電動車椅子の安心・安全ってなに? 川村義肢での見直しや取り組みの中から、スタートした「電動車椅子定期点検」プロメンテナンスの紹介です。
電動車椅子定期点検の取り組み
・簡易電動のフレームバランスの検証(重心位置の問題について)
・安全に運転や操作が出来るように「さあ、はじめよう」DVDの制作
・自動車の車検のように、定期点検の仕組み作り
安心や安全は製品だけに依存できないことです。安全に取り扱うこと操作方法や安全運転への啓蒙活動や定期点検を通じて電動車椅子ユーザーに安心して利用して頂く環境作りが必要です。
川村義肢でおこなうプロメンテナンスには訪問対応と来社対応の設定があります。申し込みから6か月毎に定期点検の案内連絡をすることで、ユーザーの電動車椅子の状況確認と点検の必要・不要を確認します。
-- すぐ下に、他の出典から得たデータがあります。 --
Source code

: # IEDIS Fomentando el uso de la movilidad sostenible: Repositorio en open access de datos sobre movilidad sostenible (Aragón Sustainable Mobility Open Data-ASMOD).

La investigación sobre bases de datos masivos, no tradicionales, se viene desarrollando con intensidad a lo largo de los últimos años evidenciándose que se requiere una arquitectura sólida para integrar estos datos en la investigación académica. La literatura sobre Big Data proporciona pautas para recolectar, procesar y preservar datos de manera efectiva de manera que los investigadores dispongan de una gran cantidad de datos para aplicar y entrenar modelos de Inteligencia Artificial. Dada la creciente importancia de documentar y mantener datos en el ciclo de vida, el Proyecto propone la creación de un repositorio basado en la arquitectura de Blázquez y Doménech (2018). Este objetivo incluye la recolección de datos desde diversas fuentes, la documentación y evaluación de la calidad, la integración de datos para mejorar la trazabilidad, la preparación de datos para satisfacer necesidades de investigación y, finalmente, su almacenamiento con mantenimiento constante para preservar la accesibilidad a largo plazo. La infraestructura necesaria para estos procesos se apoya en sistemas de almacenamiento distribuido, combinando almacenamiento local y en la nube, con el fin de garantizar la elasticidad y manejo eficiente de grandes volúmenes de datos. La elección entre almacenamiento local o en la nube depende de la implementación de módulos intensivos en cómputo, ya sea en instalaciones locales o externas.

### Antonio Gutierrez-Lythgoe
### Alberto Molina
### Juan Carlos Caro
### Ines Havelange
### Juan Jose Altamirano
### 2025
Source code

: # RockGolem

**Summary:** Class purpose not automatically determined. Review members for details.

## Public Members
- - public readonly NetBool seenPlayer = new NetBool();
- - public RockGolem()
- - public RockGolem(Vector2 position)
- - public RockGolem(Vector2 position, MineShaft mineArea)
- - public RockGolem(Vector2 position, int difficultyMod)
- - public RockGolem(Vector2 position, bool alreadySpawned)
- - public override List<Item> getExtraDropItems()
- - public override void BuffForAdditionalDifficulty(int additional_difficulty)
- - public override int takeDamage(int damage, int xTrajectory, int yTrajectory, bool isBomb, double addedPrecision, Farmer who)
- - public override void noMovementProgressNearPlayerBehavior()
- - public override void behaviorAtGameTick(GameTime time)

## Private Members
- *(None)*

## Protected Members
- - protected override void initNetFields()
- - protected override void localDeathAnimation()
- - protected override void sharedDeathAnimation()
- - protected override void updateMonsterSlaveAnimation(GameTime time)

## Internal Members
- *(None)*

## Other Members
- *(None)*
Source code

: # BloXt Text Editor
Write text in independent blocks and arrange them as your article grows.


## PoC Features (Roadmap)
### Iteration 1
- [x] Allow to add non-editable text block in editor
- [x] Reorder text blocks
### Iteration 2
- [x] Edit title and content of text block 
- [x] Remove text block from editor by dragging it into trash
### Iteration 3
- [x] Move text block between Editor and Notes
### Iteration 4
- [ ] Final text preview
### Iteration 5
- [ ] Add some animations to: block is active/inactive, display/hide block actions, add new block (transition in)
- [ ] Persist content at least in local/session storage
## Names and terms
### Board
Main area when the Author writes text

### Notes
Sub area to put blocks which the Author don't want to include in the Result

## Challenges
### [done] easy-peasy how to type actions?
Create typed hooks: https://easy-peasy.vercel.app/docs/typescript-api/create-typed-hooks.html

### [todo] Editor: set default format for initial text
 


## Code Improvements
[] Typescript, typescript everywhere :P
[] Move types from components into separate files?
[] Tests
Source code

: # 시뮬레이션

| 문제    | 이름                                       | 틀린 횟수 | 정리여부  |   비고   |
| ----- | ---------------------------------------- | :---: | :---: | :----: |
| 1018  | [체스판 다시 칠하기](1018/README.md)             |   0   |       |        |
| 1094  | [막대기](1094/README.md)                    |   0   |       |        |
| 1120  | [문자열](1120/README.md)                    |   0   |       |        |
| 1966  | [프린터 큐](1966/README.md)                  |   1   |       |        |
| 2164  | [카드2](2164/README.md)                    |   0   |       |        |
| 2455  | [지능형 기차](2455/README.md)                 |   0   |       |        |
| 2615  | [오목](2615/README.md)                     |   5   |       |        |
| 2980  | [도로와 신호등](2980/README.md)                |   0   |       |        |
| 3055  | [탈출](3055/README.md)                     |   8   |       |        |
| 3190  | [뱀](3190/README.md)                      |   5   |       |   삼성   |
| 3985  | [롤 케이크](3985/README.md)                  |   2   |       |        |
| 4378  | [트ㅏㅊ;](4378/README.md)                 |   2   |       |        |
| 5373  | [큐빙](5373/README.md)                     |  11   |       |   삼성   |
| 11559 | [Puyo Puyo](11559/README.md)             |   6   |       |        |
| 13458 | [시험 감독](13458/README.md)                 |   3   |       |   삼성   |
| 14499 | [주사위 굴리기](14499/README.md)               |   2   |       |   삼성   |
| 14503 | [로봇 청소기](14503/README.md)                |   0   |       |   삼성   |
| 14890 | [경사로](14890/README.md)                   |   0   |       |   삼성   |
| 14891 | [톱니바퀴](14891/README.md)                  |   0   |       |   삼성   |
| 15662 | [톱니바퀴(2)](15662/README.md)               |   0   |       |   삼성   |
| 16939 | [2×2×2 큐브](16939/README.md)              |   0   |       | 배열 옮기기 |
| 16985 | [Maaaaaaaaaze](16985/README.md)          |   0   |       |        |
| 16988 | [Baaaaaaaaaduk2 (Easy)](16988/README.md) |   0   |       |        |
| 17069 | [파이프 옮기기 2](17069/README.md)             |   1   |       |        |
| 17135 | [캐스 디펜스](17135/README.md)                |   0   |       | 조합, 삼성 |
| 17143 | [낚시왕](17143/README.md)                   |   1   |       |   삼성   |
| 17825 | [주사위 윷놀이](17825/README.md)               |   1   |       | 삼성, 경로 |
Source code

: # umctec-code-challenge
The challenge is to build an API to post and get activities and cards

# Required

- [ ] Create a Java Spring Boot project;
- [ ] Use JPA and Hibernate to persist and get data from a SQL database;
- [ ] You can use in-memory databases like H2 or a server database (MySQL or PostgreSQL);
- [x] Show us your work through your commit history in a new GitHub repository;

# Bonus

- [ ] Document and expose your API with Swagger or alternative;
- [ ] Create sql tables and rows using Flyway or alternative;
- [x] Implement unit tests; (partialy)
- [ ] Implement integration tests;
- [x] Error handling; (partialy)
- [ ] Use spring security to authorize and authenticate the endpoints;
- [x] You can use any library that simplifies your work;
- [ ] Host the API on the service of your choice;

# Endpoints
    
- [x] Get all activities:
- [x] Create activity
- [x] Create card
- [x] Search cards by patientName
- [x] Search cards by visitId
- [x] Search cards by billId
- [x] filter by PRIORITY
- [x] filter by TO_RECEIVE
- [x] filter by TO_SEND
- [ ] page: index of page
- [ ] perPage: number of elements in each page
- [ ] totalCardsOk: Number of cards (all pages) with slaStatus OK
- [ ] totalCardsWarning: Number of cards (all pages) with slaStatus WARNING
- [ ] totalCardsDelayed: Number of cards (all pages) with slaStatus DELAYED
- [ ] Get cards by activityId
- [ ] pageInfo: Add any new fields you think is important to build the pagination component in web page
訪問対応は¥14,000、来社対応は¥8,000の価格設定になります。
公費の対応ではなく自費での対応です。
専用の点検表を使用しての点検作業と経年変化や劣化の判断やアドバイス、ユーザーからの疑問への返答など、「単にネジを締めて終わり」ではなく安全に利用してもらえるように対応しています。部品の交換時期についてとか、こんな状態になったら「危ない」など使用状況から判断できるこれからの状態も説明します。
ユーザーはなんとなく疑問に感じているのですが「大丈夫かな?」なんて、ついつい業者側へ連絡を後回しにしたりすることもあるようで、判りやすく説明することで理解してもらえることも多くあります。
「川村義肢の大西です。
電動車椅子定期点検でお伺いしました。今日はよろしくお願いします。」
初めてお会いするお客様です。挨拶や対応には注意しています。
毎回緊張しています・・・ そんな訪問点検での様子をお話します。
電動車椅子定期点検の申し込みパンフレットと「さあ、出かけよう!」DVD
専用の点検表
6ケ月で走行距離100km?
部品の交換時期などの判断として、走行距離が確認できる機種はお客様に現在の走行距離をお伝えします。
2度目の訪問のお客様とのお話です。
前回の点検から100kmしか走行が増えていません。
「あんまり走っていないやろ~」とお客様から声がかかります。
「飼っていた、ワンちゃんが亡くなってな~」
「朝晩の散歩に行かんようになったからな~」
寂しい表情で話されます・・・・
訪問点検だから、お客様の近況も知ることが出来るのですが・・・・
楽しい話や悲しい話、どちらも待っています。
タイヤ交換時期について見て判るように見本を準備
安心・安全な環境 を目指して
時期は12月の末・・・ 日が暮れるのも早く真っ暗な中での作業です。
「外は寒いし、暗いし」作業環境は悪いですが、文句や手抜きは出来ません。
LEDのライトで照らしながらの点検作業中にタイヤに刺さった画鋲の針を発見!パンクはしていませんが、これを見落とすとパンクの可能性があります。些細なことですが、こんな対応が安心・安全に使用して頂くため必要なことと自分に言い聞かせたりしています。
「定期点検」って言っても、形が残らない行為に対価をお客様から頂いています。「自責の念」というか対価を頂く以上、完全な対応を心がけています。
ぎりぎりセーフはアウトです!技術がどうこうと言われることもあります。お客様の電動車椅子ですが、私は自分の車両のように考えて対応します。
だから、「ダメです」「危険です」とはっきりお話します。細かなお話もします。「ややこしい人」と思われることもあると思います。見落としもいけないし、適当な作業なんてできません。
常に自分を責めています「完璧か?」なんて・・・
安心・安全・信用・信頼と簡単に言いますが、ものすごくエネルギーが必要なことなんです。
車両に、このステッカーを見かけたら私が作業した電動車椅子です。製品に安全を求めるだけでは、本当の安心・安全ではないと考えます。利用されるお客様やご家族、周りの人たちも含めて協力が必要です。
「これ危ないよ」
「タイヤの空気少ないんじゃないの?」
安心・安全ってそんな身近なことからだと思います。JASPECでおこなわれる「車いす安全整備士養成講座」現在800人ほどの認定者が全国で車いすを安全に継続使用できるようにがんばっています。
車椅子を安全に継続使用する為に必須な知識と技術を持つ人が増えることで、これから本当の意味で「安心・安全な環境」が整備されることと思います。